The Secret Society of St. Salada

Reflecting on the past three weeks of being back at EDS has been an interesting combination of discovering the new while remembering the old - and cherishing the present.

A former classmate of mine was interviewed the other day for a faculty position. We had a brief reunion at a reception for him during which we stole a few minutes to take the opportunity for a brief stroll down memory lane.

We remembered that we used to have a fun little organization here, known as "The Secret Society of St. Salada."

Being 'secret', it had no official standing in the school and was conferred by the authority entrusted to absolutely no one, upon absolutely any one, without any special standing or significance or privilege or right entered into by the same.

There were no meetings and no activities. We simply existed - and mostly, only in the imaginative if not academically addled minds of our members.

Most M.Div students - and a few MATS students - were members. The only way you could tell members from non-members was a knowing giggle shared among friends when someone sipped a hot cup of Salada tea in the Refectory.

I don't know how long this 'secret society' had been in existence. I only know it no longer exists.


Context is everything, so here's how it came into being - at least, as I remember it being told to me:

Back in the day, one could only be admitted to the M.Div Program if one were a Postulant for Holy Orders. Anyone in the discernment process who was without episcopal or diocesan support was expected to discern their call in the MATS - Master of Arts in Theological Studies - program.
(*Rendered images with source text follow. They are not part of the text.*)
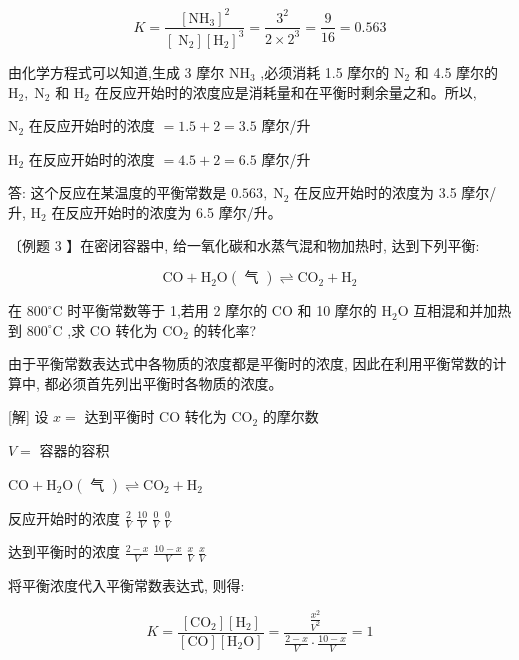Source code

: \documentclass[10pt]{article}
\begin{document}
\[
K = \frac{{\left\lbrack {\mathrm{{NH}}}_{3}\right\rbrack }^{2}}{\left\lbrack {\mathrm{\;N}}_{2}\right\rbrack {\left\lbrack {\mathrm{H}}_{2}\right\rbrack }^{3}} = \frac{{3}^{2}}{2 \times {2}^{3}} = \frac{9}{16} = {0.563}
\]

由化学方程式可以知道,生成 3 摩尔 \({\mathrm{{NH}}}_{3}\) ,必须消耗 1.5 摩尔的 \({\mathrm{N}}_{2}\) 和 4.5 摩尔的 \({\mathrm{H}}_{2},{\mathrm{\;N}}_{2}\) 和 \({\mathrm{H}}_{2}\) 在反应开始时的浓度应是消耗量和在平衡时剩余量之和。所以,

\({\mathrm{N}}_{2}\) 在反应开始时的浓度 \(= {1.5} + 2 = {3.5}\) 摩尔/升

\({\mathrm{H}}_{2}\) 在反应开始时的浓度 \(= {4.5} + 2 = {6.5}\) 摩尔/升

答: 这个反应在某温度的平衡常数是 \({0.563},{\mathrm{\;N}}_{2}\) 在反应开始时的浓度为 3.5 摩尔/升, \({\mathrm{H}}_{2}\) 在反应开始时的浓度为 6.5 摩尔/升。

〔例题 3 】在密闭容器中, 给一氧化碳和水蒸气混和物加热时, 达到下列平衡:

\[
\mathrm{{CO}} + {\mathrm{H}}_{2}\mathrm{O}\left( \text{ 气 }\right) \rightleftharpoons {\mathrm{{CO}}}_{2} + {\mathrm{H}}_{2}
\]

在 \({800}^{ \circ }\mathrm{C}\) 时平衡常数等于 1,若用 2 摩尔的 \(\mathrm{{CO}}\) 和 10 摩尔的 \({\mathrm{H}}_{2}\mathrm{O}\) 互相混和并加热到 \({800}^{ \circ }\mathrm{C}\) ,求 \(\mathrm{{CO}}\) 转化为 \({\mathrm{{CO}}}_{2}\) 的转化率?

由于平衡常数表达式中各物质的浓度都是平衡时的浓度, 因此在利用平衡常数的计算中, 都必须首先列出平衡时各物质的浓度。

[解] 设 \(x =\) 达到平衡时 \(\mathrm{{CO}}\) 转化为 \({\mathrm{{CO}}}_{2}\) 的摩尔数

\(V =\) 容器的容积

\(\mathrm{{CO}} + {\mathrm{H}}_{2}\mathrm{O}\left( \text{ 气 }\right) \rightleftharpoons {\mathrm{{CO}}}_{2} + {\mathrm{H}}_{2}\)

反应开始时的浓度 \(\frac{2}{V}\;\frac{10}{V}\;\frac{0}{V}\;\frac{0}{V}\)

达到平衡时的浓度 \(\frac{2 - x}{V}\;\frac{{10} - x}{V}\;\frac{x}{V}\;\frac{x}{V}\)

将平衡浓度代入平衡常数表达式, 则得:

\[
K = \frac{\left\lbrack {\mathrm{{CO}}}_{2}\right\rbrack \left\lbrack {\mathrm{H}}_{2}\right\rbrack }{\left\lbrack \mathrm{{CO}}\right\rbrack \left\lbrack {{\mathrm{H}}_{2}\mathrm{O}}\right\rbrack } = \frac{\frac{{x}^{2}}{{V}^{2}}}{\frac{2 - x}{V} \cdot \frac{{10} - x}{V}} = 1
\]
\end{document}
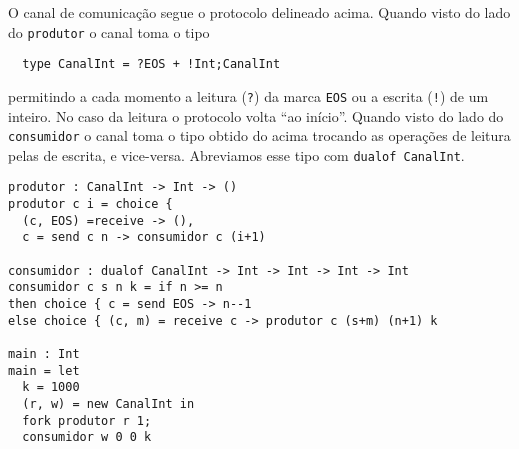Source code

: O canal de comunicação segue o  protocolo delineado acima. Quando
visto do lado do \lstinline|produtor| o canal toma o tipo
%
\begin{lstlisting}
  type CanalInt = ?EOS + !Int;CanalInt
\end{lstlisting}
%
permitindo a cada momento a leitura (\lstinline|?|) da marca
\lstinline|EOS| ou a escrita (\lstinline|!|) de um inteiro. No caso da
leitura o protocolo volta ``ao início''.
%
Quando visto do lado do \lstinline|consumidor| o canal toma o tipo
obtido do acima trocando as operações de leitura pelas de escrita, e
vice-versa. Abreviamos esse tipo com \lstinline|dualof CanalInt|.

\begin{lstlisting}
produtor : CanalInt -> Int -> ()
produtor c i = choice {
  (c, EOS) =receive -> (),
  c = send c n -> consumidor c (i+1)

consumidor : dualof CanalInt -> Int -> Int -> Int -> Int
consumidor c s n k = if n >= n
then choice { c = send EOS -> n--1
else choice { (c, m) = receive c -> produtor c (s+m) (n+1) k

main : Int
main = let
  k = 1000
  (r, w) = new CanalInt in
  fork produtor r 1;
  consumidor w 0 0 k
\end{lstlisting}




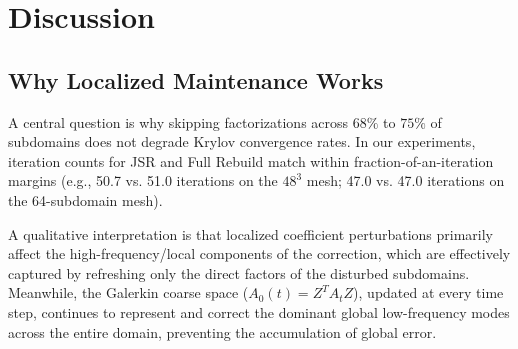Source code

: \documentclass[preprint,12pt,3p]{elsarticle}
\begin{document}
\section{Discussion}
\label{sec:discussion}

\subsection{Why Localized Maintenance Works}
A central question is why skipping factorizations across $68\%$ to $75\%$ of subdomains does not degrade Krylov convergence rates. In our experiments, iteration counts for JSR and Full Rebuild match within fraction-of-an-iteration margins (e.g., 50.7 vs. 51.0 iterations on the $48^3$ mesh; 47.0 vs. 47.0 iterations on the 64-subdomain mesh).

A qualitative interpretation is that localized coefficient perturbations primarily affect the high-frequency/local components of the correction, which are effectively captured by refreshing only the direct factors of the disturbed subdomains. Meanwhile, the Galerkin coarse space ($A_0(t) = Z^T A_t Z$), updated at every time step, continues to represent and correct the dominant global low-frequency modes across the entire domain, preventing the accumulation of global error.
\end{document}
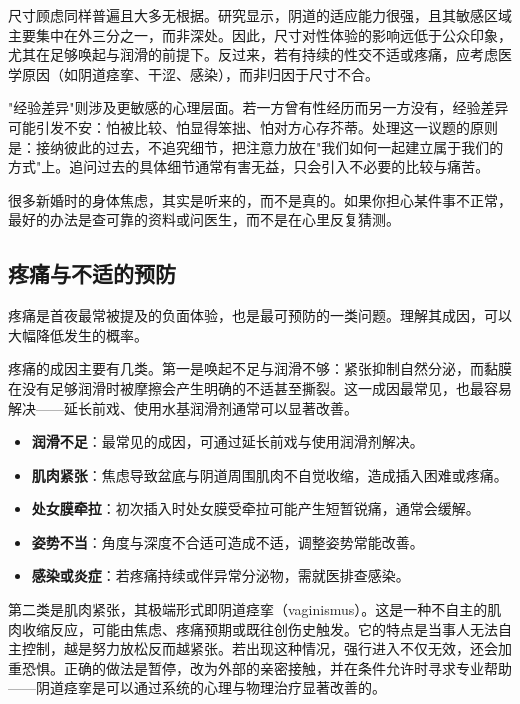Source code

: \documentclass[12pt,UTF8]{ctexbook}
\newcommand{\keyword}[1]{\textbf{#1}}
\begin{document}
尺寸顾虑同样普遍且大多无根据。研究显示，阴道的适应能力很强，且其敏感区域主要集中在外三分之一，而非深处。因此，尺寸对性体验的影响远低于公众印象，尤其在足够唤起与润滑的前提下。反过来，若有持续的性交不适或疼痛，应考虑医学原因（如阴道痉挛、干涩、感染），而非归因于尺寸不合。

"经验差异"则涉及更敏感的心理层面。若一方曾有性经历而另一方没有，经验差异可能引发不安：怕被比较、怕显得笨拙、怕对方心存芥蒂。处理这一议题的原则是：接纳彼此的过去，不追究细节，把注意力放在"我们如何一起建立属于我们的方式"上。追问过去的具体细节通常有害无益，只会引入不必要的比较与痛苦。

\begin{tcolorbox}[colback=pink!5!white,colframe=red!50!black,title=贴心小叮咛]
	很多新婚时的身体焦虑，其实是听来的，而不是真的。如果你担心某件事不正常，最好的办法是查可靠的资料或问医生，而不是在心里反复猜测。
\end{tcolorbox}
\subsection{疼痛与不适的预防}

疼痛是首夜最常被提及的负面体验，也是最可预防的一类问题。理解其成因，可以大幅降低发生的概率。

疼痛的成因主要有几类。第一是唤起不足与润滑不够：紧张抑制自然分泌，而黏膜在没有足够润滑时被摩擦会产生明确的不适甚至撕裂。这一成因最常见，也最容易解决——延长前戏、使用水基润滑剂通常可以显著改善。

\begin{itemize}
	\item \keyword{润滑不足}：最常见的成因，可通过延长前戏与使用润滑剂解决。
	\item \keyword{肌肉紧张}：焦虑导致盆底与阴道周围肌肉不自觉收缩，造成插入困难或疼痛。
	\item \keyword{处女膜牵拉}：初次插入时处女膜受牵拉可能产生短暂锐痛，通常会缓解。
	\item \keyword{姿势不当}：角度与深度不合适可造成不适，调整姿势常能改善。
	\item \keyword{感染或炎症}：若疼痛持续或伴异常分泌物，需就医排查感染。
\end{itemize}

第二类是肌肉紧张，其极端形式即阴道痉挛（vaginismus）。这是一种不自主的肌肉收缩反应，可能由焦虑、疼痛预期或既往创伤史触发。它的特点是当事人无法自主控制，越是努力放松反而越紧张。若出现这种情况，强行进入不仅无效，还会加重恐惧。正确的做法是暂停，改为外部的亲密接触，并在条件允许时寻求专业帮助——阴道痉挛是可以通过系统的心理与物理治疗显著改善的。
\end{document}
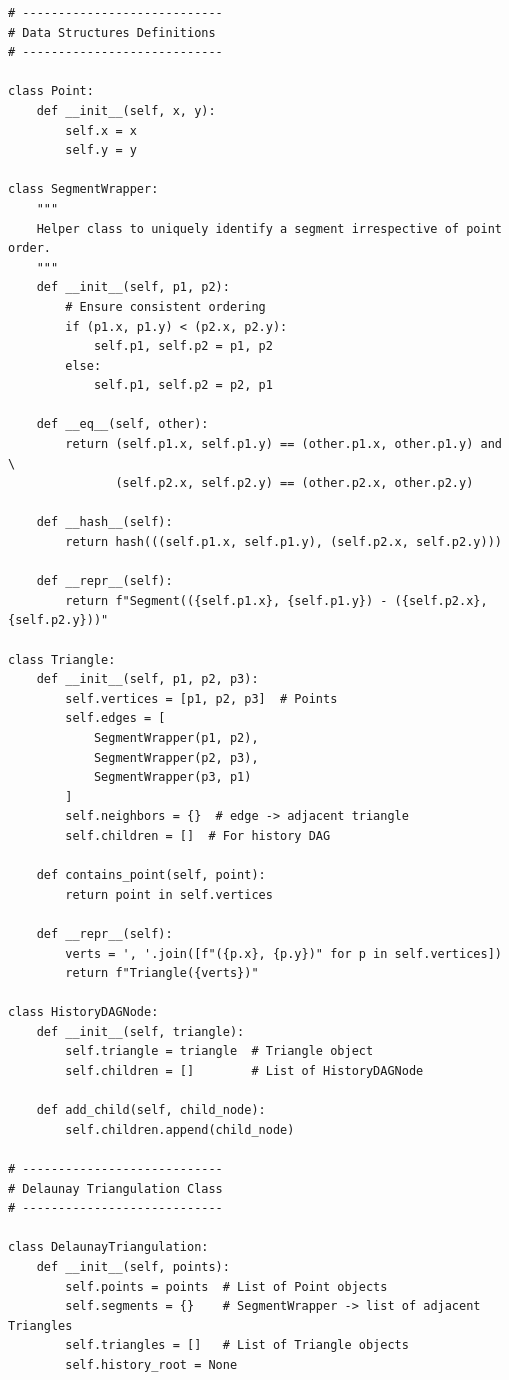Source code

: \documentclass{article}
\begin{document}
\begin{verbatim}
# ----------------------------
# Data Structures Definitions
# ----------------------------

class Point:
    def __init__(self, x, y):
        self.x = x
        self.y = y

class SegmentWrapper:
    """
    Helper class to uniquely identify a segment irrespective of point order.
    """
    def __init__(self, p1, p2):
        # Ensure consistent ordering
        if (p1.x, p1.y) < (p2.x, p2.y):
            self.p1, self.p2 = p1, p2
        else:
            self.p1, self.p2 = p2, p1

    def __eq__(self, other):
        return (self.p1.x, self.p1.y) == (other.p1.x, other.p1.y) and \
               (self.p2.x, self.p2.y) == (other.p2.x, other.p2.y)

    def __hash__(self):
        return hash(((self.p1.x, self.p1.y), (self.p2.x, self.p2.y)))

    def __repr__(self):
        return f"Segment(({self.p1.x}, {self.p1.y}) - ({self.p2.x}, {self.p2.y}))"

class Triangle:
    def __init__(self, p1, p2, p3):
        self.vertices = [p1, p2, p3]  # Points
        self.edges = [
            SegmentWrapper(p1, p2),
            SegmentWrapper(p2, p3),
            SegmentWrapper(p3, p1)
        ]
        self.neighbors = {}  # edge -> adjacent triangle
        self.children = []  # For history DAG

    def contains_point(self, point):
        return point in self.vertices

    def __repr__(self):
        verts = ', '.join([f"({p.x}, {p.y})" for p in self.vertices])
        return f"Triangle({verts})"

class HistoryDAGNode:
    def __init__(self, triangle):
        self.triangle = triangle  # Triangle object
        self.children = []        # List of HistoryDAGNode

    def add_child(self, child_node):
        self.children.append(child_node)

# ----------------------------
# Delaunay Triangulation Class
# ----------------------------

class DelaunayTriangulation:
    def __init__(self, points):
        self.points = points  # List of Point objects
        self.segments = {}    # SegmentWrapper -> list of adjacent Triangles
        self.triangles = []   # List of Triangle objects
        self.history_root = None


\end{verbatim}
\end{document}
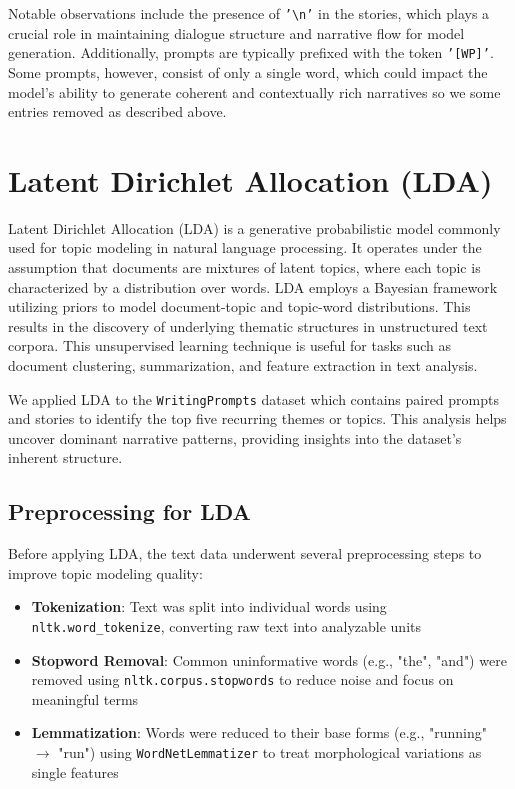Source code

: \documentclass[11pt]{article}
\begin{document}
Notable observations include the presence of \texttt{'\textbackslash n'} in the stories, which plays a crucial role in maintaining dialogue structure and narrative flow for model generation. Additionally, prompts are typically prefixed with the token \texttt{'[WP]'}. Some prompts, however, consist of only a single word, which could impact the model's ability to generate coherent and contextually rich narratives so we some entries removed as described above.


\section{Latent Dirichlet Allocation (LDA)}
Latent Dirichlet Allocation (LDA) is a generative probabilistic model commonly used for topic modeling in natural language processing. It operates under the assumption that documents are mixtures of latent topics, where each topic is characterized by a distribution over words. LDA employs a Bayesian framework utilizing priors to model document-topic and topic-word distributions. This results in the discovery of underlying thematic structures in unstructured text corpora. This unsupervised learning technique is useful for tasks such as document clustering, summarization, and feature extraction in text analysis. 

We applied LDA to the \texttt{WritingPrompts} dataset which contains paired prompts and stories to identify the top five recurring themes or topics. This analysis helps uncover dominant narrative patterns, providing insights into the dataset’s inherent structure.


\subsection{Preprocessing for LDA}
Before applying LDA, the text data underwent several preprocessing steps to improve topic modeling quality:

\begin{itemize}
    \item \textbf{Tokenization}: Text was split into individual words using \texttt{nltk.word\_tokenize}, converting raw text into analyzable units
    
    \item \textbf{Stopword Removal}: Common uninformative words (e.g., "the", "and") were removed using \texttt{nltk.corpus.stopwords} to reduce noise and focus on meaningful terms
    
    \item \textbf{Lemmatization}: Words were reduced to their base forms (e.g., "running" $\rightarrow$ "run") using \texttt{WordNetLemmatizer} to treat morphological variations as single features
\end{itemize}
\end{document}

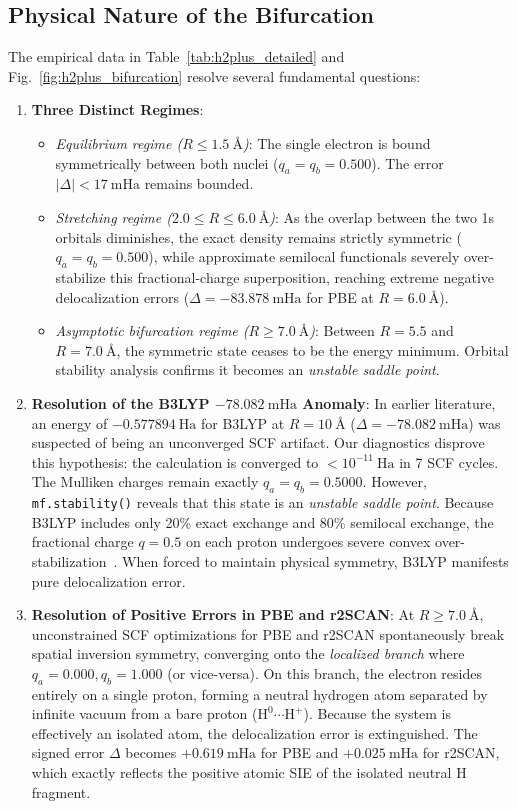 \documentclass[journal]{IEEEtran}
\begin{document}
\subsection{Physical Nature of the Bifurcation}
The empirical data in Table~\ref{tab:h2plus_detailed} and Fig.~\ref{fig:h2plus_bifurcation} resolve several fundamental questions:
\begin{enumerate}
\item \textbf{Three Distinct Regimes}:
  \begin{itemize}
  \item \emph{Equilibrium regime ($R \le 1.5\ \text{\AA}$)}: The single electron is bound symmetrically between both nuclei ($q_a = q_b = 0.500$). The error $|\Delta| < 17\ \text{mHa}$ remains bounded.
  \item \emph{Stretching regime ($2.0 \le R \le 6.0\ \text{\AA}$)}: As the overlap between the two 1s orbitals diminishes, the exact density remains strictly symmetric ($q_a = q_b = 0.500$), while approximate semilocal functionals severely over-stabilize this fractional-charge superposition, reaching extreme negative delocalization errors ($\Delta = -83.878\ \text{mHa}$ for PBE at $R = 6.0\ \text{\AA}$).
  \item \emph{Asymptotic bifurcation regime ($R \ge 7.0\ \text{\AA}$)}: Between $R = 5.5$ and $R = 7.0\ \text{\AA}$, the symmetric state ceases to be the energy minimum. Orbital stability analysis confirms it becomes an \emph{unstable saddle point}.
  \end{itemize}

\item \textbf{Resolution of the B3LYP $-78.082\ \text{mHa}$ Anomaly}:
  In earlier literature, an energy of $-0.577894\ \text{Ha}$ for B3LYP at $R = 10\ \text{\AA}$ ($\Delta = -78.082\ \text{mHa}$) was suspected of being an unconverged SCF artifact. Our diagnostics disprove this hypothesis: the calculation is converged to $<10^{-11}\ \text{Ha}$ in 7 SCF cycles. The Mulliken charges remain exactly $q_a = q_b = 0.5000$. However, \texttt{mf.stability()} reveals that this state is an \emph{unstable saddle point}. Because B3LYP includes only 20\% exact exchange and 80\% semilocal exchange, the fractional charge $q=0.5$ on each proton undergoes severe convex over-stabilization~\cite{CMSY2008}. When forced to maintain physical symmetry, B3LYP manifests pure delocalization error.

\item \textbf{Resolution of Positive Errors in PBE and r2SCAN}:
  At $R \ge 7.0\ \text{\AA}$, unconstrained SCF optimizations for PBE and r2SCAN spontaneously break spatial inversion symmetry, converging onto the \emph{localized branch} where $q_a = 0.000, q_b = 1.000$ (or vice-versa). On this branch, the electron resides entirely on a single proton, forming a neutral hydrogen atom separated by infinite vacuum from a bare proton ($\text{H}^0 \cdots \text{H}^+$). Because the system is effectively an isolated atom, the delocalization error is extinguished. The signed error $\Delta$ becomes $+0.619\ \text{mHa}$ for PBE and $+0.025\ \text{mHa}$ for r2SCAN, which exactly reflects the positive atomic SIE of the isolated neutral H fragment.
\end{enumerate}
\end{document}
Occasionally, a few exceptions were made - say, if one were not seeking ordination but anticipating furthering one's education through a doctoral program with the vocational goal of teaching in seminary.

In those cases, admission to the M.Div Program would be arranged. For the most part however, without institutional assurances of ordination, one would be enrolled in the MATS Program and, once Postulancy had been conferred, one could transfer into the M.Div Program - but not before or until.

I suppose the silliness of that process - which was imposed for the most part by bishops and to which the school acquiesced - provided the impulse to enshrine that silliness with the inception of a 'secret society'.

St. Salada is, of course, not a real saint. The name is derived from a kind of tea which is still being manufactured and sold.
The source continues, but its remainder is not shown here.